On November 1, 2017, Brian Barker’s farm at Westhorpe, near Stowmarket, became the Agricultural Horticultural Development Board’s (AHDB) first Strategic Farm for Cereals and Oilseeds in the UK. He charts how his farm was scrutinised to give an overview of how it sizes up at the start of the journey.

East Anglian Daily Times: Official launch of AHDB Strategic Farm at Westhorpe. Pictured is farmer Brian Barker. Picture: GREGG BROWNOfficial launch of AHDB Strategic Farm at Westhorpe. Pictured is farmer Brian Barker. Picture: GREGG BROWN

My farm along with the AHDB Cereal and Oilseed team have the challenge to bridge the gap between high-end agricultural science research and the farmers on the ground. How can we demonstrate any success?

The plan is to run long-term and short-term field scale trials year on year looking at the ‘bigger picture’ scenarios facing farming today. These trials will be scrutinised against a number of critical questions like:

Does it have any impact on the food produced?

Does it impact on the farmed environment?

Does it pay back the farmer financially?

We want to give practical ‘how to…’ information to farmers to give them the confidence to try new approaches going forward.

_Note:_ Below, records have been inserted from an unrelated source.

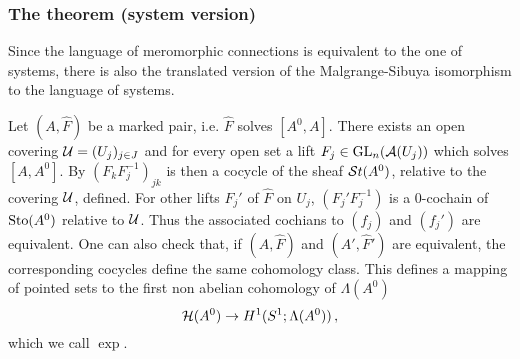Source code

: \subsubsection{The theorem (system version)}
Since the language of meromorphic connections is equivalent to the one of
systems, there is also the translated version of the Malgrange-Sibuya
isomorphism to the language of systems.
\begin{comment}
  \begin{itemize}
    \item \TODO[See \cite{thboalch} for sheaf-less definition]
  \end{itemize}
\end{comment}
Let $(A,\hat F)$ be a marked pair, i.e. $\hat F$ solves $[A^0,A]$.
There exists an open covering $\mathcal{U}=(U_j)_{j\in J}$ and for every open set
a lift $F_j\in\operatorname{GL}_n(\mathcal{A}(U_j))$ which solves $[A,A^0]$.
By $(F_kF_j^{-1})_{jk}$ is then a cocycle of the sheaf $\mathcal{S}{}t(A^0)$, relative to
the covering $\mathcal{U}$, defined.
For other lifts $F_j'$ of $\hat F$ on $U_j$, $(F_j'F_j^{-1})$ is a $0$-cochain
of $\operatorname{Sto}(A^0)$ relative to $\mathcal{U}$.
Thus the associated cochians to $(f_j)$ and $(f_j')$ are equivalent.
One can also check that, if $(A,\hat F)$ and $(A',\hat F')$ are equivalent, the
corresponding cocycles define the same cohomology class.
This defines a mapping of pointed sets to the first non abelian cohomology of
$\Lambda(A^0)$
\[
  \mathcal{H}(A^0)\to H^1(S^1;\Lambda(A^0)) \,,
\]
which we call $\exp$.

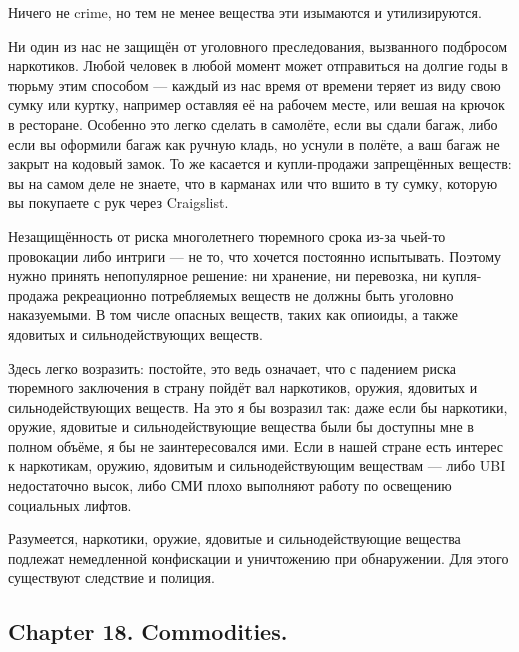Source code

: \documentclass[11pt]{article}
\theoremstyle{remark}
\theoremstyle{definition}
\begin{document}
Ничего не crime, но тем не менее вещества эти изымаются и утилизируются.


Ни один из нас не защищён от уголовного преследования, вызванного подбросом наркотиков. Любой человек в любой момент может отправиться на долгие годы в тюрьму этим способом --- каждый из нас время от времени теряет из виду свою сумку или куртку, например оставляя её на рабочем месте, или вешая на крючок в ресторане. Особенно это легко сделать в самолёте, если вы сдали багаж, либо если вы оформили багаж как ручную кладь, но уснули в полёте, а ваш багаж не закрыт на кодовый замок. То же касается и купли-продажи запрещённых веществ: вы на самом деле не знаете, что в карманах или что вшито в ту сумку, которую вы покупаете с рук через Craigslist.

Незащищённость от риска многолетнего тюремного срока из-за чьей-то провокации либо интриги --- не то, что хочется постоянно испытывать. Поэтому нужно принять непопулярное решение: ни хранение, ни перевозка, ни купля-продажа рекреационно потребляемых веществ не должны быть уголовно наказуемыми. В том числе опасных веществ, таких как опиоиды, а также ядовитых и сильнодействующих веществ.

Здесь легко возразить: постойте, это ведь означает, что с падением риска тюремного заключения в страну пойдёт вал наркотиков, оружия, ядовитых и сильнодействующих веществ. На это я бы возразил так: даже если бы наркотики, оружие, ядовитые и сильнодействующие вещества были бы доступны мне в полном объёме, я бы не заинтересовался ими. Если в нашей стране есть интерес к наркотикам, оружию, ядовитым и сильнодействующим веществам --- либо UBI недостаточно высок, либо СМИ плохо выполняют работу по освещению социальных лифтов.

Разумеется, наркотики, оружие, ядовитые и сильнодействующие вещества подлежат немедленной конфискации и уничтожению при обнаружении. Для этого существуют следствие и полиция.



























\subsection*{Chapter 18. Commodities.}
\end{document}
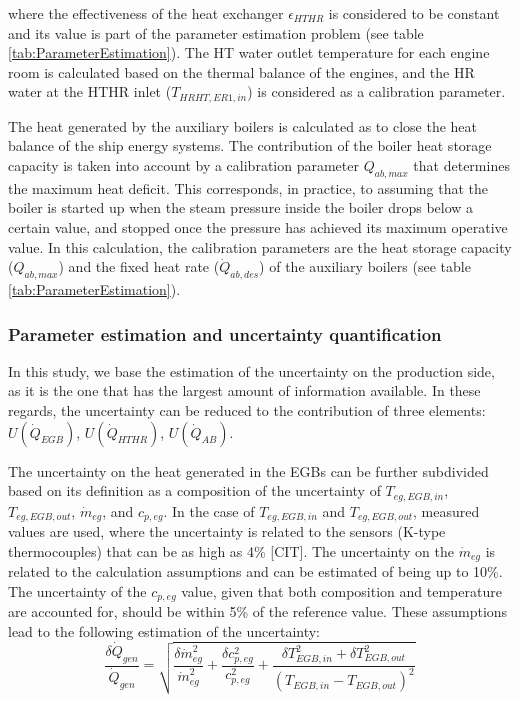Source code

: \documentclass[preprint,12pt]{elsarticle}
\begin{document}
where the effectiveness of the heat exchanger $\epsilon_{HTHR}$ is considered to be constant and its value is part of the parameter estimation problem (see table \ref{tab:ParameterEstimation}). The HT water outlet temperature for each engine room is calculated based on the thermal balance of the engines, and the HR water at the HTHR inlet ($T_{HRHT,ER1,in}$) is considered as a calibration parameter. 

The heat generated by the auxiliary boilers is calculated as to close the heat balance of the ship energy systems. The contribution of the boiler heat storage capacity is taken into account by a calibration parameter $Q_{ab,max}$ that determines the maximum heat deficit. This corresponds, in practice, to assuming that the boiler is started up when the steam pressure inside the boiler drops below a certain value, and stopped once the pressure has achieved its maximum operative value. In this calculation, the calibration parameters are the heat storage capacity ($Q_{ab,max}$) and the fixed heat rate ($\dot{Q}_{ab,des}$) of the auxiliary boilers (see table \ref{tab:ParameterEstimation}).





\subsubsection{Parameter estimation and uncertainty quantification}

In this study, we base the estimation of the uncertainty on the production side, as it is the one that has the largest amount of information available. In these regards, the uncertainty can be reduced to the contribution of three elements: $U(\dot{Q}_{EGB})$, $U(\dot{Q}_{HTHR})$, $U(\dot{Q}_{AB})$.

The uncertainty on the heat generated in the EGBs can be further subdivided based on its definition as a composition of the uncertainty of $T_{eg,EGB,in}$, $T_{eg,EGB,out}$, $\dot{m}_{eg}$, and $c_{p,eg}$. In the case of $T_{eg,EGB,in}$ and $T_{eg,EGB,out}$, measured values are used, where the uncertainty is related to the sensors (K-type thermocouples) that can be as high as 4\% [CIT]. The uncertainty on the $\dot{m}_{eg}$ is related to the calculation assumptions and can be estimated of being up to 10\%. The uncertainty of the $c_{p,eg}$ value, given that both composition and temperature are accounted for, should be within 5\% of the reference value. These assumptions lead to the following estimation of the uncertainty:
\begin{equation}
\frac{\delta \dot{Q}_{gen}}{\dot{Q}_{gen}} = \sqrt{\frac{\delta \dot{m}_{eg}^2}{\dot{m}_{eg}^2} + \frac{\delta c_{p,eg}^2}{c_{p,eg}^2} + \frac{\delta T_{EGB,in}^2 + \delta T_{EGB,out}^2}{(T_{EGB,in} - T_{EGB,out})^2}}
\end{equation}
\end{document}
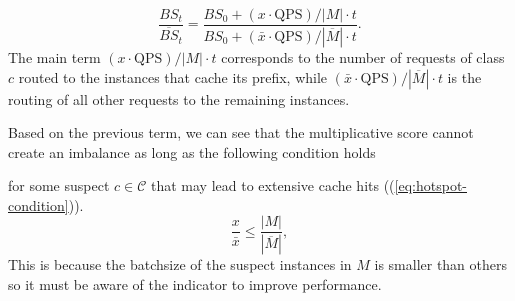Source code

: \begin{equation}
\frac{BS_{t}}{\overline{BS}_{t}}
  = \frac{
      BS_0 + \left( x \cdot \text{QPS}\right) / |M| \cdot t
    }{
      BS_0 + \left( \bar{x} \cdot \text{QPS}\right) / |\overline{M}| \cdot t
    }.
\label{eq:bs-ratio-exact}
\end{equation}
The main term
\(\left( x \cdot \text{QPS}\right) / |M| \cdot t\) corresponds to the number of 
requests of class \(c\) routed to the instances that cache its prefix,
while \(\left( \bar{x} \cdot \text{QPS}\right) / |\overline{M}| \cdot t\) is the
routing of all other requests to the remaining instances.

\iffalse
{}
Based on the previous term, 
we can see that the multiplicative score 
cannot create an imbalance as long as the following condition holds

for some suspect \(c\in\mathcal{C}\) that may lead to extensive cache hits ((\ref{eq:hotspot-condition})). 
\begin{equation}
  \frac{x}{\bar{x}} \leq \frac{|M|}{|\overline{M}|},
\label{eq:hotspot-condition}
\end{equation}
This is because the batchsize of the suspect instances in \(M\) is smaller than others 
so it must be aware of the {\kvcache} indicator to improve performance. 

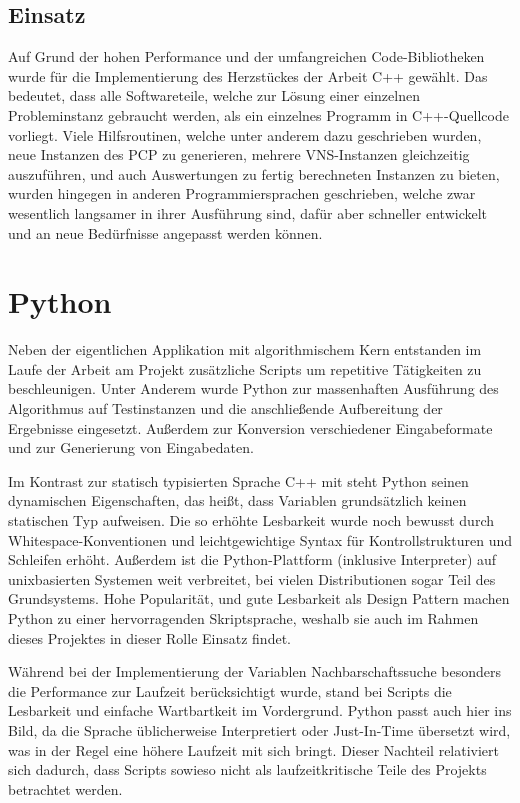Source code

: \subsection{Einsatz}
Auf Grund der hohen Performance und der umfangreichen Code-Bibliotheken wurde für die Implementierung des Herzstückes der Arbeit C++ gewählt. Das bedeutet, dass alle Softwareteile, welche zur Lösung einer
einzelnen Probleminstanz gebraucht werden, als ein einzelnes Programm in C++-Quellcode vorliegt. Viele Hilfsroutinen, welche unter anderem dazu geschrieben wurden, neue Instanzen des PCP zu generieren, 
mehrere VNS-Instanzen gleichzeitig auszuführen, und auch Auswertungen zu fertig berechneten Instanzen zu bieten, wurden hingegen in anderen Programmiersprachen geschrieben, welche zwar wesentlich langsamer
in ihrer Ausführung sind, dafür aber schneller entwickelt und an neue Bedürfnisse angepasst werden können.

\section{Python}
\label{sec:python}
Neben der eigentlichen Applikation mit algorithmischem Kern entstanden im Laufe der Arbeit am Projekt zusätzliche Scripts um repetitive Tätigkeiten zu beschleunigen. Unter Anderem wurde Python zur massenhaften Ausführung des Algorithmus auf Testinstanzen und die anschließende Aufbereitung der Ergebnisse eingesetzt. Außerdem zur Konversion verschiedener Eingabeformate und zur Generierung von Eingabedaten.

Im Kontrast zur statisch typisierten Sprache C++ mit steht Python seinen dynamischen Eigenschaften, das heißt, dass Variablen grundsätzlich keinen statischen Typ aufweisen. Die so erhöhte Lesbarkeit wurde noch bewusst durch Whitespace-Konventionen und leichtgewichtige Syntax für Kontrollstrukturen und Schleifen erhöht. Außerdem ist die Python-Plattform (inklusive Interpreter) auf unixbasierten Systemen weit verbreitet, bei vielen Distributionen sogar Teil des Grundsystems. Hohe Popularität, und gute Lesbarkeit als Design Pattern machen Python zu einer hervorragenden Skriptsprache, weshalb sie auch im Rahmen dieses Projektes in dieser Rolle Einsatz findet.

Während bei der Implementierung der Variablen Nachbarschaftssuche besonders die Performance zur Laufzeit berücksichtigt wurde, stand bei Scripts die Lesbarkeit und einfache Wartbartkeit im Vordergrund. Python passt auch hier ins Bild, da die Sprache üblicherweise Interpretiert oder Just-In-Time übersetzt wird, was in der Regel eine höhere Laufzeit mit sich bringt. Dieser Nachteil relativiert sich dadurch, dass Scripts sowieso nicht als laufzeitkritische Teile des Projekts betrachtet werden.

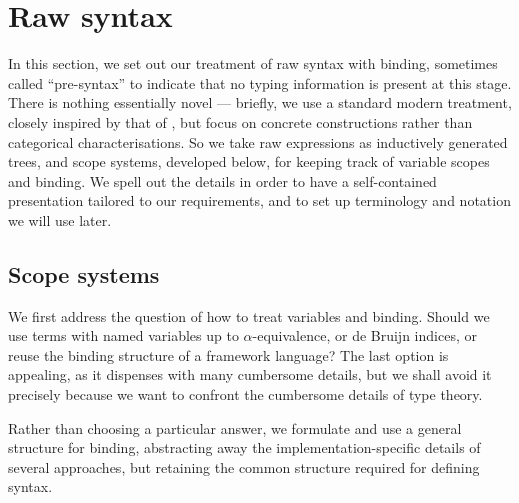 \section{Raw syntax}
\label{sec:raw-syntax}

In this section, we set out our treatment of raw syntax with binding, sometimes called ``pre-syntax'' to indicate that no typing information is present at this stage.
%
There is nothing essentially novel --- briefly, we use a standard modern treatment, closely inspired by that of \citep{fiore-plotkin-turi}, but focus on concrete constructions rather than categorical characterisations.
%
So we take raw expressions as inductively generated trees, and scope systems, developed below, for keeping track of variable scopes and binding.
%
We spell out the details in order to have a self-contained presentation tailored to our requirements, and to set up terminology and notation we will use later.

\subsection{Scope systems}

We first address the question of how to treat variables and binding.
%
Should we use terms with named variables up to $\alpha$-equivalence, or de Bruijn indices, or reuse the binding structure of a framework language?
%
The last option is appealing, as it dispenses with many cumbersome details,
but we shall avoid it precisely because we want to confront the cumbersome details of type theory.
%

Rather than choosing a particular answer, we formulate and use a general structure for binding, abstracting away the implementation-specific details of several approaches, but retaining the common structure required for defining syntax.


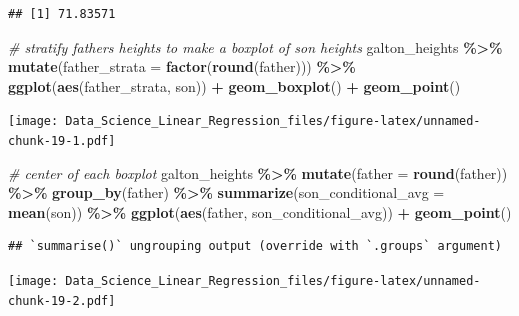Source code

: \documentclass[
]{article}
\newenvironment{Shaded}{\begin{snugshade}}{\end{snugshade}}
\newcommand{\CommentTok}[1]{\textcolor[rgb]{0.56,0.35,0.01}{\textit{#1}}}
\newcommand{\DataTypeTok}[1]{\textcolor[rgb]{0.13,0.29,0.53}{#1}}
\newcommand{\KeywordTok}[1]{\textcolor[rgb]{0.13,0.29,0.53}{\textbf{#1}}}
\newcommand{\NormalTok}[1]{#1}
\newcommand{\OperatorTok}[1]{\textcolor[rgb]{0.81,0.36,0.00}{\textbf{#1}}}
\newcommand{\StringTok}[1]{\textcolor[rgb]{0.31,0.60,0.02}{#1}}
\begin{document}
\begin{verbatim}
## [1] 71.83571
\end{verbatim}

\begin{Shaded}
\begin{Highlighting}[]
\CommentTok{\# stratify fathers\textquotesingle{} heights to make a boxplot of son heights}
\NormalTok{galton\_heights }\OperatorTok{\%\textgreater{}\%}\StringTok{ }\KeywordTok{mutate}\NormalTok{(}\DataTypeTok{father\_strata =} \KeywordTok{factor}\NormalTok{(}\KeywordTok{round}\NormalTok{(father))) }\OperatorTok{\%\textgreater{}\%}
\StringTok{    }\KeywordTok{ggplot}\NormalTok{(}\KeywordTok{aes}\NormalTok{(father\_strata, son)) }\OperatorTok{+}
\StringTok{    }\KeywordTok{geom\_boxplot}\NormalTok{() }\OperatorTok{+}
\StringTok{    }\KeywordTok{geom\_point}\NormalTok{()}
\end{Highlighting}
\end{Shaded}

\texttt{[image: Data\_Science\_Linear\_Regression\_files/figure-latex/unnamed-chunk-19-1.pdf]}

\begin{Shaded}
\begin{Highlighting}[]
\CommentTok{\# center of each boxplot}
\NormalTok{galton\_heights }\OperatorTok{\%\textgreater{}\%}
\StringTok{    }\KeywordTok{mutate}\NormalTok{(}\DataTypeTok{father =} \KeywordTok{round}\NormalTok{(father)) }\OperatorTok{\%\textgreater{}\%}
\StringTok{    }\KeywordTok{group\_by}\NormalTok{(father) }\OperatorTok{\%\textgreater{}\%}
\StringTok{    }\KeywordTok{summarize}\NormalTok{(}\DataTypeTok{son\_conditional\_avg =} \KeywordTok{mean}\NormalTok{(son)) }\OperatorTok{\%\textgreater{}\%}
\StringTok{    }\KeywordTok{ggplot}\NormalTok{(}\KeywordTok{aes}\NormalTok{(father, son\_conditional\_avg)) }\OperatorTok{+}
\StringTok{    }\KeywordTok{geom\_point}\NormalTok{()}
\end{Highlighting}
\end{Shaded}

\begin{verbatim}
## `summarise()` ungrouping output (override with `.groups` argument)
\end{verbatim}

\texttt{[image: Data\_Science\_Linear\_Regression\_files/figure-latex/unnamed-chunk-19-2.pdf]}
\end{document}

It will be a six-year journey and we need to know what state the farm is in and what might change with time. So as part of this #Strategicfarm programme, extensive data collection is being carried out to set baselines. These baselines are basically lines drawn ‘in the soil’ so that we can judge if levels have increased, decreased, stayed the same, or will highlight anomalies.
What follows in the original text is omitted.